● **Task brief**
The answer must be every line of the records below that holds the word "definiera".

● **Record extracts**
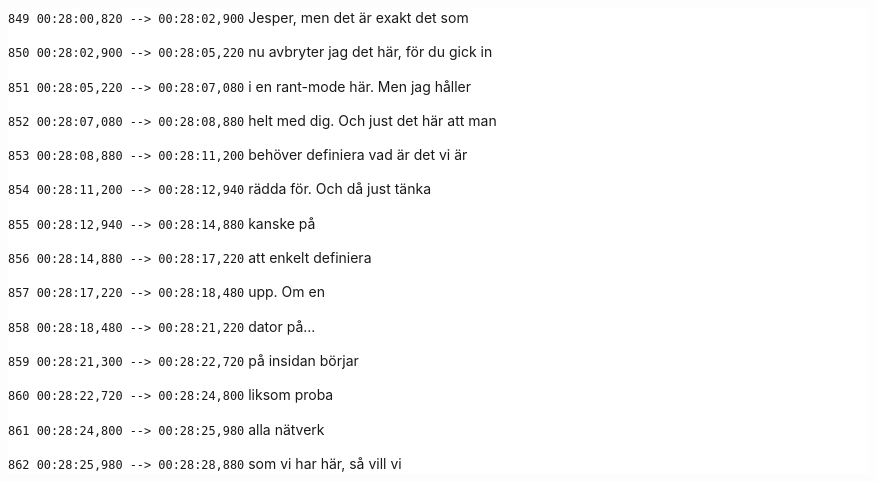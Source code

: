 

`849 00:28:00,820 --> 00:28:02,900`
Jesper, men det är exakt det som



`850 00:28:02,900 --> 00:28:05,220`
nu avbryter jag det här, för du gick in



`851 00:28:05,220 --> 00:28:07,080`
i en rant-mode här. Men jag håller



`852 00:28:07,080 --> 00:28:08,880`
helt med dig. Och just det här att man



`853 00:28:08,880 --> 00:28:11,200`
behöver definiera vad är det vi är



`854 00:28:11,200 --> 00:28:12,940`
rädda för. Och då just tänka



`855 00:28:12,940 --> 00:28:14,880`
kanske på



`856 00:28:14,880 --> 00:28:17,220`
att enkelt definiera



`857 00:28:17,220 --> 00:28:18,480`
upp. Om en



`858 00:28:18,480 --> 00:28:21,220`
dator på...



`859 00:28:21,300 --> 00:28:22,720`
på insidan börjar



`860 00:28:22,720 --> 00:28:24,800`
liksom proba



`861 00:28:24,800 --> 00:28:25,980`
alla nätverk



`862 00:28:25,980 --> 00:28:28,880`
som vi har här, så vill vi
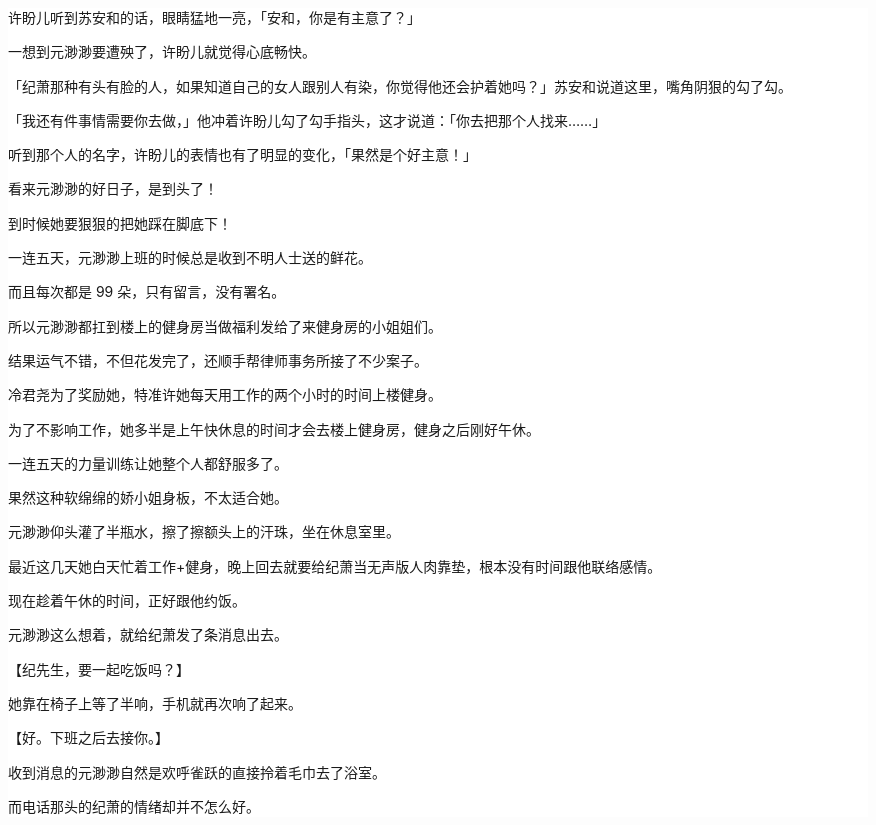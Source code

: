 
许盼儿听到苏安和的话，眼睛猛地一亮，「安和，你是有主意了？」


一想到元渺渺要遭殃了，许盼儿就觉得心底畅快。


「纪萧那种有头有脸的人，如果知道自己的女人跟别人有染，你觉得他还会护着她吗？」苏安和说道这里，嘴角阴狠的勾了勾。


「我还有件事情需要你去做，」他冲着许盼儿勾了勾手指头，这才说道：「你去把那个人找来……」


听到那个人的名字，许盼儿的表情也有了明显的变化，「果然是个好主意！」


看来元渺渺的好日子，是到头了！


到时候她要狠狠的把她踩在脚底下！


一连五天，元渺渺上班的时候总是收到不明人士送的鲜花。


而且每次都是 99 朵，只有留言，没有署名。


所以元渺渺都扛到楼上的健身房当做福利发给了来健身房的小姐姐们。


结果运气不错，不但花发完了，还顺手帮律师事务所接了不少案子。


冷君尧为了奖励她，特准许她每天用工作的两个小时的时间上楼健身。


为了不影响工作，她多半是上午快休息的时间才会去楼上健身房，健身之后刚好午休。


一连五天的力量训练让她整个人都舒服多了。


果然这种软绵绵的娇小姐身板，不太适合她。


元渺渺仰头灌了半瓶水，擦了擦额头上的汗珠，坐在休息室里。


最近这几天她白天忙着工作+健身，晚上回去就要给纪萧当无声版人肉靠垫，根本没有时间跟他联络感情。


现在趁着午休的时间，正好跟他约饭。


元渺渺这么想着，就给纪萧发了条消息出去。


【纪先生，要一起吃饭吗？】


她靠在椅子上等了半响，手机就再次响了起来。


【好。下班之后去接你。】


收到消息的元渺渺自然是欢呼雀跃的直接拎着毛巾去了浴室。


而电话那头的纪萧的情绪却并不怎么好。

● **Reply**
behöver definiera vad är det vi är
att enkelt definiera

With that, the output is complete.